Art. 45
(Esercizio dell'attività di somministrazione di alimenti e bevande)
1. L'esercizio dell'attività di somministrazione di alimenti e bevande è subordinato al possesso dei requisiti di cui all'articolo 5 e all'osservanza delle norme edilizie, urbanistiche, igienico-sanitarie, di prevenzione incendi e di pubblica sicurezza, comprese quelle di tutela dell'impatto acustico, e di sorvegliabilità dell'esercizio, ed è svolto in coerenza con la
direttiva (UE) 2019/904 del Parlamento europeo e del Consiglio del 5 giugno 2019 sulla riduzione dell'incidenza di determinati prodotti di plastica sull'ambiente conosciuta come normativa SUP (Single Use Plastic).

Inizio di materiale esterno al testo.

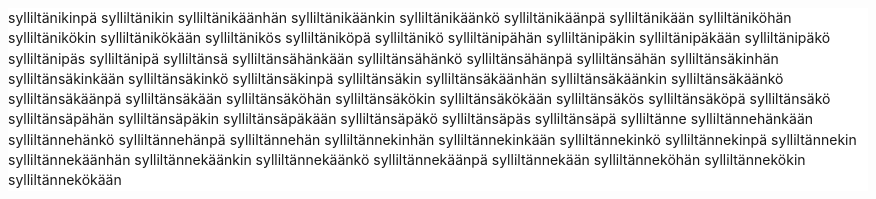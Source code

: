 sylliltänikinpä
sylliltänikin
sylliltänikäänhän
sylliltänikäänkin
sylliltänikäänkö
sylliltänikäänpä
sylliltänikään
sylliltäniköhän
sylliltänikökin
sylliltänikökään
sylliltänikös
sylliltäniköpä
sylliltänikö
sylliltänipähän
sylliltänipäkin
sylliltänipäkään
sylliltänipäkö
sylliltänipäs
sylliltänipä
sylliltänsä
sylliltänsähänkään
sylliltänsähänkö
sylliltänsähänpä
sylliltänsähän
sylliltänsäkinhän
sylliltänsäkinkään
sylliltänsäkinkö
sylliltänsäkinpä
sylliltänsäkin
sylliltänsäkäänhän
sylliltänsäkäänkin
sylliltänsäkäänkö
sylliltänsäkäänpä
sylliltänsäkään
sylliltänsäköhän
sylliltänsäkökin
sylliltänsäkökään
sylliltänsäkös
sylliltänsäköpä
sylliltänsäkö
sylliltänsäpähän
sylliltänsäpäkin
sylliltänsäpäkään
sylliltänsäpäkö
sylliltänsäpäs
sylliltänsäpä
sylliltänne
sylliltännehänkään
sylliltännehänkö
sylliltännehänpä
sylliltännehän
sylliltännekinhän
sylliltännekinkään
sylliltännekinkö
sylliltännekinpä
sylliltännekin
sylliltännekäänhän
sylliltännekäänkin
sylliltännekäänkö
sylliltännekäänpä
sylliltännekään
sylliltänneköhän
sylliltännekökin
sylliltännekökään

2. L'esercizio e il trasferimento di sede degli esercizi di somministrazione di alimenti e bevande sono soggetti a SCIA da presentare al SUAP territorialmente competente.
3.
È altresì soggetto a SCIA l'esercizio della somministrazione di alimenti e bevande:
a) negli esercizi di intrattenimento e svago di cui al comma 5, lettera b);
b) negli esercizi situati all'interno delle aree di servizio delle strade extraurbane principali, delle autostrade, delle stazioni dei mezzi di trasporto pubblico e nei mezzi di trasporto pubblico;
c) nelle attività svolte in forma temporanea;
d) nelle attività svolte direttamente, nei limiti dei loro compiti istituzionali, da amministrazioni pubbliche, Enti del Terzo settore, associazioni, cooperative senza fini di lucro;
e) nei circoli privati anche non aderenti a enti e organizzazioni nazionali con finalità assistenziali.
4. Nell'esercizio dell'attività di somministrazione è compresa la vendita per asporto e consegna a domicilio dell'acquirente.
5.
Gli esercizi di somministrazione sono distinti in:
a) esercizi per la somministrazione di alimenti e di bevande, comprese quelle alcoliche di qualsiasi gradazione, nonché di latte, dolciumi, generi di pasticceria, gelateria e di prodotti di gastronomia; negli esercizi di tale tipologia non costituisce attività di intrattenimento la riproduzione sonora o l'esecuzione di brani musicali, effettuata non in forma imprenditoriale e secondo le modalità stabilite dal regolamento comunale;
b) esercizi di intrattenimento e svago in cui tale attività viene svolta in maniera prevalente rispetto alla somministrazione di alimenti e bevande; l'attività di intrattenimento e svago si intende prevalente se riguarda oltre la metà del volume d'affari.
6. I Comuni possono individuare specifiche zone di tutela all'interno del territorio comunale, nelle quali gli esercizi di somministrazione di alimenti e bevande sono soggetti al rilascio di autorizzazione ai sensi del
decreto legislativo 25 novembre 2016, n. 222 (Individuazione di procedimenti oggetto di autorizzazione, segnalazione certificata di inizio di attività (SCIA), silenzio assenso e comunicazione e di definizione dei regimi amministrativi applicabili a determinate attività e procedimenti, ai sensi dell'
articolo 5 della legge 7 agosto 2015, n. 124). In tali zone i Comuni stabiliscono i criteri e le condizioni per il rilascio delle autorizzazioni riguardanti sia le nuove aperture, sia i trasferimenti di sede degli esercizi di somministrazione.